§ EXERCISE DETAILS
An exact copy of the records is required, minus the pictures they hold.

§ RECORDS
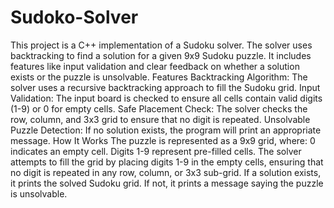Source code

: # Sudoko-Solver
This project is a C++ implementation of a Sudoku solver. The solver uses backtracking to find a solution for a given 9x9 Sudoku puzzle. It includes features like input validation and clear feedback on whether a solution exists or the puzzle is unsolvable.
Features
Backtracking Algorithm: The solver uses a recursive backtracking approach to fill the Sudoku grid.
Input Validation: The input board is checked to ensure all cells contain valid digits (1-9) or 0 for empty cells.
Safe Placement Check: The solver checks the row, column, and 3x3 grid to ensure that no digit is repeated.
Unsolvable Puzzle Detection: If no solution exists, the program will print an appropriate message.
How It Works
The puzzle is represented as a 9x9 grid, where:
0 indicates an empty cell.
Digits 1-9 represent pre-filled cells.
The solver attempts to fill the grid by placing digits 1-9 in the empty cells, ensuring that no digit is repeated in any row, column, or 3x3 sub-grid.
If a solution exists, it prints the solved Sudoku grid. If not, it prints a message saying the puzzle is unsolvable.
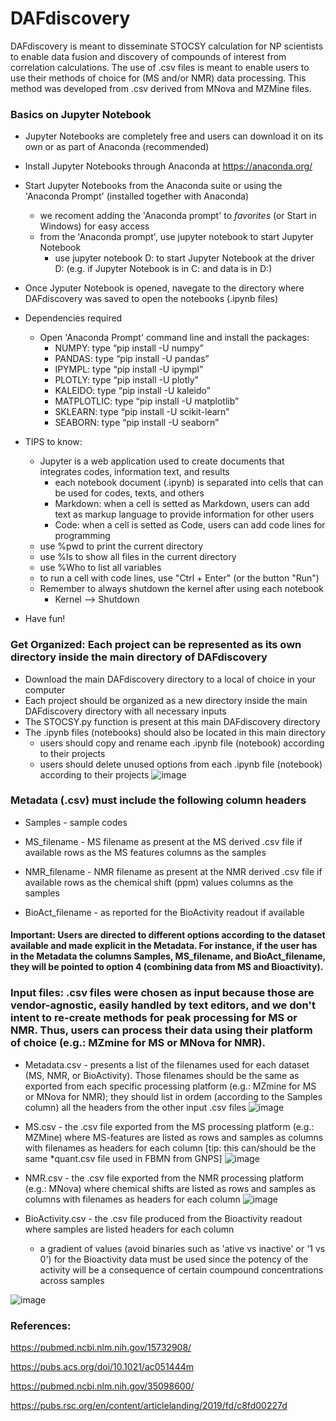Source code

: # DAFdiscovery
DAFdiscovery is meant to disseminate STOCSY calculation for NP scientists to enable data fusion and discovery of compounds of interest from correlation calculations.
The use of .csv files is meant to enable users to use their methods of choice for (MS and/or NMR) data processing. This method was developed from .csv derived from MNova and MZMine files.

### Basics on Jupyter Notebook
* Jupyter Notebooks are completely free and users can download it on its own or as part of Anaconda (recommended) 
* Install Jupyter Notebooks through Anaconda at https://anaconda.org/
* Start Jupyter Notebooks from the Anaconda suite or using the 'Anaconda Prompt' (installed together with Anaconda)
	* we recoment adding the 'Anaconda prompt' to *favorites* (or Start in Windows) for easy access
	* from the 'Anaconda prompt', use jupyter notebook to start Jupyter Notebook
		* use jupyter notebook D: to start Jupyter Notebook at the driver D: (e.g. if Jupyter Notebook is in C: and data is in D:)
* Once Jyputer Notebook is opened, navegate to the directory where DAFdiscovery was saved to open the notebooks (.ipynb files)
* Dependencies required 
	* Open 'Anaconda Prompt' command line and install the packages:
		* NUMPY: type “pip install -U  numpy”
		* PANDAS: type “pip install -U  pandas”
		* IPYMPL: type “pip install -U  ipympl”
		* PLOTLY: type “pip install -U  plotly”
		* KALEIDO: type “pip install -U  kaleido”
		* MATPLOTLIC: type “pip install -U  matplotlib”
		* SKLEARN: type “pip install -U  scikit-learn”
		* SEABORN: type “pip install -U  seaborn”

* TIPS to know:
	* Jupyter is a web application used to create documents that integrates codes, information text, and results
		* each notebook document (.ipynb) is separated into cells that can be used for codes, texts, and others
		* Markdown: when a cell is setted as Markdown, users can add text as markup language to provide information for other users
		* Code: when a cell is setted as Code, users can add code lines for programming
	* use %pwd to print the current directory
	* use %ls to show all files in the current directory
	* use %Who to list all variables
	* to run a cell with code lines, use "Ctrl + Enter" (or the button "Run")
	* Remember to always shutdown the kernel after using each notebook
		* Kernel --> Shutdown
* Have fun!

### Get Organized: Each project can be represented as its own directory inside the main directory of DAFdiscovery
* Download the main DAFdiscovery directory to a local of choice in your computer
* Each project should be organized as a new directory inside the main DAFdiscovery directory with all necessary inputs
* The STOCSY.py function is present at this main DAFdiscovery directory
* The .ipynb files (notebooks) should also be located in this main directory
	* users should copy and rename each .ipynb file (notebook) according to their projects 
	* users should delete unused options from each .ipynb file (notebook) according to their projects
![image](https://user-images.githubusercontent.com/15653685/175099663-78c0193d-9b96-4078-bffb-5138e5fc3cb7.png)

### Metadata (.csv) must include the following column headers

* Samples - sample codes

* MS_filename - MS filename as present at the MS derived .csv file if available
rows as the MS features 
columns as the samples
	
* NMR_filename - NMR filename as present at the NMR derived .csv file if available 
rows as the chemical shift (ppm) values
columns as the samples
	
* BioAct_filename - as reported for the BioActivity readout if available 

#### Important: Users are directed to different options according to the dataset available and made explicit in the Metadata. For instance, if the user has in the Metadata the columns Samples, MS_filename, and BioAct_filename, they will be pointed to option 4 (combining data from MS and Bioactivity).

### Input files: .csv files were chosen as input because those are vendor-agnostic, easily handled by text editors, and we don't intent to re-create methods for peak processing for MS or NMR. Thus, users can process their data using their platform of choice (e.g.: MZmine for MS or MNova for NMR).

* Metadata.csv - presents a list of the filenames used for each dataset (MS, NMR, or BioActivity). Those filenames should be the same as exported from each specific processing platform (e.g.: MZmine for MS or MNova for NMR); they should list in ordem (according to the Samples column) all the headers from the other input .csv files
![image](https://user-images.githubusercontent.com/15653685/175099437-b4a5a239-d044-4436-b3f7-92509ddd1354.png)

* MS.csv - the .csv file exported from the MS processing platform (e.g.: MZMine) where MS-features are listed as rows and samples as columns with filenames as headers for each column [tip: this can/should be the same \*quant.csv file used in FBMN from GNPS]
![image](https://user-images.githubusercontent.com/15653685/175099274-a4acdb5d-5dc2-4641-a975-12c35e4f76ed.png)

* NMR.csv - the .csv file exported from the NMR processing platform (e.g.: MNova) where chemical shifts are listed as rows and samples as columns with filenames as headers for each column
![image](https://user-images.githubusercontent.com/15653685/175099377-79b9e593-0342-4521-9f68-375aab28ac72.png)

* BioActivity.csv - the .csv file produced from the Bioactivity readout where samples are listed headers for each column
	* a gradient of values (avoid binaries such as 'ative vs inactive' or '1 vs 0') for the Bioactivity data must be used since the potency of the activity will be a consequence of certain coumpound concentrations across samples

![image](https://user-images.githubusercontent.com/15653685/175099408-83a8b015-7418-4940-91f0-408dfb766321.png)

### References:

https://pubmed.ncbi.nlm.nih.gov/15732908/

https://pubs.acs.org/doi/10.1021/ac051444m

https://pubmed.ncbi.nlm.nih.gov/35098600/

https://pubs.rsc.org/en/content/articlelanding/2019/fd/c8fd00227d
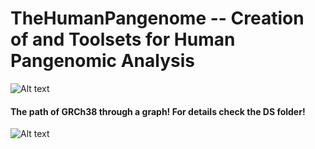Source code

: # TheHumanPangenome -- Creation of and Toolsets for Human Pangenomic Analysis

![Alt text](https://github.com/NCBI-Hackathons/TheHumanPangenome/blob/master/DS/ds-vis1.png?raw=true "Title")

#### The path of GRCh38 through a graph! For details check the DS folder!

![Alt text](?raw=true "Title")


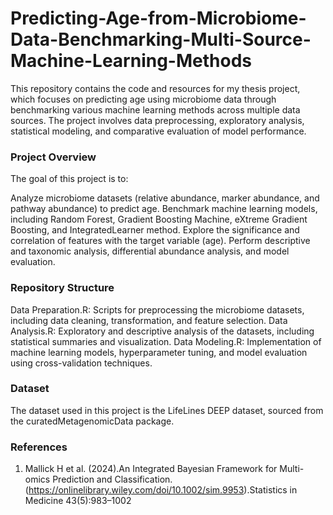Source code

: # Predicting-Age-from-Microbiome-Data-Benchmarking-Multi-Source-Machine-Learning-Methods

This repository contains the code and resources for my thesis project, which focuses on predicting age using microbiome data through benchmarking various machine learning methods across multiple data sources. The project involves data preprocessing, exploratory analysis, statistical modeling, and comparative evaluation of model performance.

### Project Overview
The goal of this project is to:

Analyze microbiome datasets (relative abundance, marker abundance, and pathway abundance) to predict age.
Benchmark machine learning models, including Random Forest, Gradient Boosting Machine, eXtreme Gradient Boosting, and IntegratedLearner method.
Explore the significance and correlation of features with the target variable (age).
Perform descriptive and taxonomic analysis, differential abundance analysis, and model evaluation.

### Repository Structure
Data Preparation.R: Scripts for preprocessing the microbiome datasets, including data cleaning, transformation, and feature selection.
Data Analysis.R: Exploratory and descriptive analysis of the datasets, including statistical summaries and visualization.
Data Modeling.R: Implementation of machine learning models, hyperparameter tuning, and model evaluation using cross-validation techniques.

### Dataset
The dataset used in this project is the LifeLines DEEP dataset, sourced from the curatedMetagenomicData package.

### References
1. Mallick H et al. (2024).An Integrated Bayesian Framework for Multi-omics Prediction and Classification.(https://onlinelibrary.wiley.com/doi/10.1002/sim.9953).Statistics in Medicine 43(5):983–1002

§ THE ANSWER
Source code

: # Sudoko-Solver
This project is a C++ implementation of a Sudoku solver. The solver uses backtracking to find a solution for a given 9x9 Sudoku puzzle. It includes features like input validation and clear feedback on whether a solution exists or the puzzle is unsolvable.
Features
Backtracking Algorithm: The solver uses a recursive backtracking approach to fill the Sudoku grid.
Input Validation: The input board is checked to ensure all cells contain valid digits (1-9) or 0 for empty cells.
Safe Placement Check: The solver checks the row, column, and 3x3 grid to ensure that no digit is repeated.
Unsolvable Puzzle Detection: If no solution exists, the program will print an appropriate message.
How It Works
The puzzle is represented as a 9x9 grid, where:
0 indicates an empty cell.
Digits 1-9 represent pre-filled cells.
The solver attempts to fill the grid by placing digits 1-9 in the empty cells, ensuring that no digit is repeated in any row, column, or 3x3 sub-grid.
If a solution exists, it prints the solved Sudoku grid. If not, it prints a message saying the puzzle is unsolvable.
Source code

: # DAFdiscovery
DAFdiscovery is meant to disseminate STOCSY calculation for NP scientists to enable data fusion and discovery of compounds of interest from correlation calculations.
The use of .csv files is meant to enable users to use their methods of choice for (MS and/or NMR) data processing. This method was developed from .csv derived from MNova and MZMine files.

### Basics on Jupyter Notebook
* Jupyter Notebooks are completely free and users can download it on its own or as part of Anaconda (recommended) 
* Install Jupyter Notebooks through Anaconda at https://anaconda.org/
* Start Jupyter Notebooks from the Anaconda suite or using the 'Anaconda Prompt' (installed together with Anaconda)
	* we recoment adding the 'Anaconda prompt' to *favorites* (or Start in Windows) for easy access
	* from the 'Anaconda prompt', use jupyter notebook to start Jupyter Notebook
		* use jupyter notebook D: to start Jupyter Notebook at the driver D: (e.g. if Jupyter Notebook is in C: and data is in D:)
* Once Jyputer Notebook is opened, navegate to the directory where DAFdiscovery was saved to open the notebooks (.ipynb files)
* Dependencies required 
	* Open 'Anaconda Prompt' command line and install the packages:
		* NUMPY: type “pip install -U  numpy”
		* PANDAS: type “pip install -U  pandas”
		* IPYMPL: type “pip install -U  ipympl”
		* PLOTLY: type “pip install -U  plotly”
		* KALEIDO: type “pip install -U  kaleido”
		* MATPLOTLIC: type “pip install -U  matplotlib”
		* SKLEARN: type “pip install -U  scikit-learn”
		* SEABORN: type “pip install -U  seaborn”

* TIPS to know:
	* Jupyter is a web application used to create documents that integrates codes, information text, and results
		* each notebook document (.ipynb) is separated into cells that can be used for codes, texts, and others
		* Markdown: when a cell is setted as Markdown, users can add text as markup language to provide information for other users
		* Code: when a cell is setted as Code, users can add code lines for programming
	* use %pwd to print the current directory
	* use %ls to show all files in the current directory
	* use %Who to list all variables
	* to run a cell with code lines, use "Ctrl + Enter" (or the button "Run")
	* Remember to always shutdown the kernel after using each notebook
		* Kernel --> Shutdown
* Have fun!

### Get Organized: Each project can be represented as its own directory inside the main directory of DAFdiscovery
* Download the main DAFdiscovery directory to a local of choice in your computer
* Each project should be organized as a new directory inside the main DAFdiscovery directory with all necessary inputs
* The STOCSY.py function is present at this main DAFdiscovery directory
* The .ipynb files (notebooks) should also be located in this main directory
	* users should copy and rename each .ipynb file (notebook) according to their projects 
	* users should delete unused options from each .ipynb file (notebook) according to their projects
![image](https://user-images.githubusercontent.com/15653685/175099663-78c0193d-9b96-4078-bffb-5138e5fc3cb7.png)

### Metadata (.csv) must include the following column headers

* Samples - sample codes

* MS_filename - MS filename as present at the MS derived .csv file if available
rows as the MS features 
columns as the samples
	
* NMR_filename - NMR filename as present at the NMR derived .csv file if available 
rows as the chemical shift (ppm) values
columns as the samples
	
* BioAct_filename - as reported for the BioActivity readout if available 

#### Important: Users are directed to different options according to the dataset available and made explicit in the Metadata. For instance, if the user has in the Metadata the columns Samples, MS_filename, and BioAct_filename, they will be pointed to option 4 (combining data from MS and Bioactivity).

### Input files: .csv files were chosen as input because those are vendor-agnostic, easily handled by text editors, and we don't intent to re-create methods for peak processing for MS or NMR. Thus, users can process their data using their platform of choice (e.g.: MZmine for MS or MNova for NMR).

* Metadata.csv - presents a list of the filenames used for each dataset (MS, NMR, or BioActivity). Those filenames should be the same as exported from each specific processing platform (e.g.: MZmine for MS or MNova for NMR); they should list in ordem (according to the Samples column) all the headers from the other input .csv files
![image](https://user-images.githubusercontent.com/15653685/175099437-b4a5a239-d044-4436-b3f7-92509ddd1354.png)

* MS.csv - the .csv file exported from the MS processing platform (e.g.: MZMine) where MS-features are listed as rows and samples as columns with filenames as headers for each column [tip: this can/should be the same \*quant.csv file used in FBMN from GNPS]
![image](https://user-images.githubusercontent.com/15653685/175099274-a4acdb5d-5dc2-4641-a975-12c35e4f76ed.png)

* NMR.csv - the .csv file exported from the NMR processing platform (e.g.: MNova) where chemical shifts are listed as rows and samples as columns with filenames as headers for each column
![image](https://user-images.githubusercontent.com/15653685/175099377-79b9e593-0342-4521-9f68-375aab28ac72.png)

* BioActivity.csv - the .csv file produced from the Bioactivity readout where samples are listed headers for each column
	* a gradient of values (avoid binaries such as 'ative vs inactive' or '1 vs 0') for the Bioactivity data must be used since the potency of the activity will be a consequence of certain coumpound concentrations across samples

![image](https://user-images.githubusercontent.com/15653685/175099408-83a8b015-7418-4940-91f0-408dfb766321.png)

### References:

https://pubmed.ncbi.nlm.nih.gov/15732908/

https://pubs.acs.org/doi/10.1021/ac051444m

https://pubmed.ncbi.nlm.nih.gov/35098600/

https://pubs.rsc.org/en/content/articlelanding/2019/fd/c8fd00227d
Source code

: # TheHumanPangenome -- Creation of and Toolsets for Human Pangenomic Analysis

![Alt text](https://github.com/NCBI-Hackathons/TheHumanPangenome/blob/master/DS/ds-vis1.png?raw=true "Title")

#### The path of GRCh38 through a graph! For details check the DS folder!

![Alt text](?raw=true "Title")


Source code

: # Predicting-Age-from-Microbiome-Data-Benchmarking-Multi-Source-Machine-Learning-Methods

This repository contains the code and resources for my thesis project, which focuses on predicting age using microbiome data through benchmarking various machine learning methods across multiple data sources. The project involves data preprocessing, exploratory analysis, statistical modeling, and comparative evaluation of model performance.

### Project Overview
The goal of this project is to:

Analyze microbiome datasets (relative abundance, marker abundance, and pathway abundance) to predict age.
Benchmark machine learning models, including Random Forest, Gradient Boosting Machine, eXtreme Gradient Boosting, and IntegratedLearner method.
Explore the significance and correlation of features with the target variable (age).
Perform descriptive and taxonomic analysis, differential abundance analysis, and model evaluation.

### Repository Structure
Data Preparation.R: Scripts for preprocessing the microbiome datasets, including data cleaning, transformation, and feature selection.
Data Analysis.R: Exploratory and descriptive analysis of the datasets, including statistical summaries and visualization.
Data Modeling.R: Implementation of machine learning models, hyperparameter tuning, and model evaluation using cross-validation techniques.

### Dataset
The dataset used in this project is the LifeLines DEEP dataset, sourced from the curatedMetagenomicData package.

### References
1. Mallick H et al. (2024).An Integrated Bayesian Framework for Multi-omics Prediction and Classification.(https://onlinelibrary.wiley.com/doi/10.1002/sim.9953).Statistics in Medicine 43(5):983–1002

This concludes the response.